Task objective: Every entry below should be printed exactly, without its images.

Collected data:
▽

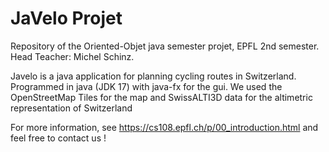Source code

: # JaVelo Projet
Repository of the Oriented-Objet java semester projet, EPFL 2nd semester. Head Teacher: Michel Schinz.

Javelo is a java application for planning cycling routes in Switzerland.  
Programmed in java (JDK 17) with java-fx for the gui. We used the OpenStreetMap Tiles for the map and SwissALTI3D data for the altimetric representation of Switzerland

For more information, see https://cs108.epfl.ch/p/00_introduction.html and feel free to contact us !

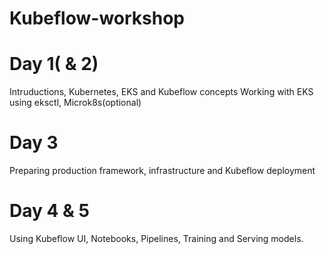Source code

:# Kubeflow-workshop

# Day 1( & 2)
Intruductions, Kubernetes, EKS and Kubeflow concepts
Working with EKS using eksctl,
Microk8s(optional)

# Day 3
Preparing production framework, infrastructure and Kubeflow deployment


# Day 4 & 5
Using Kubeflow UI, Notebooks, Pipelines, Training and Serving models.
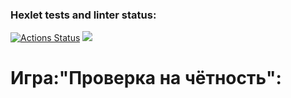 ### Hexlet tests and linter status:
[![Actions Status](https://github.com/masha-masha/frontend-project-44/workflows/hexlet-check/badge.svg)](https://github.com/masha-masha/frontend-project-44/actions)
<a href="https://codeclimate.com/github/masha-masha/frontend-project-44/maintainability"><img src="https://api.codeclimate.com/v1/badges/363805adaaed82b731e3/maintainability" /></a>
<h1>Игра:"Проверка на чётность":</h1>
<a href='https://asciinema.org/a/9cYj2tY03iUpKgJS6Uqhiz3Fq'> </a>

△

Written reply:
Source code

: # JaVelo Projet
Repository of the Oriented-Objet java semester projet, EPFL 2nd semester. Head Teacher: Michel Schinz.

Javelo is a java application for planning cycling routes in Switzerland.  
Programmed in java (JDK 17) with java-fx for the gui. We used the OpenStreetMap Tiles for the map and SwissALTI3D data for the altimetric representation of Switzerland

For more information, see https://cs108.epfl.ch/p/00_introduction.html and feel free to contact us !

Source code

:# Kubeflow-workshop

# Day 1( & 2)
Intruductions, Kubernetes, EKS and Kubeflow concepts
Working with EKS using eksctl,
Microk8s(optional)

# Day 3
Preparing production framework, infrastructure and Kubeflow deployment


# Day 4 & 5
Using Kubeflow UI, Notebooks, Pipelines, Training and Serving models.
 ### Hexlet tests and linter status:
[![Actions Status](https://github.com/masha-masha/frontend-project-44/workflows/hexlet-check/badge.svg)](https://github.com/masha-masha/frontend-project-44/actions)
<a href="https://codeclimate.com/github/masha-masha/frontend-project-44/maintainability"><img src="https://api.codeclimate.com/v1/badges/363805adaaed82b731e3/maintainability" /></a>
<h1>Игра:"Проверка на чётность":</h1>
<a href='https://asciinema.org/a/9cYj2tY03iUpKgJS6Uqhiz3Fq'> </a>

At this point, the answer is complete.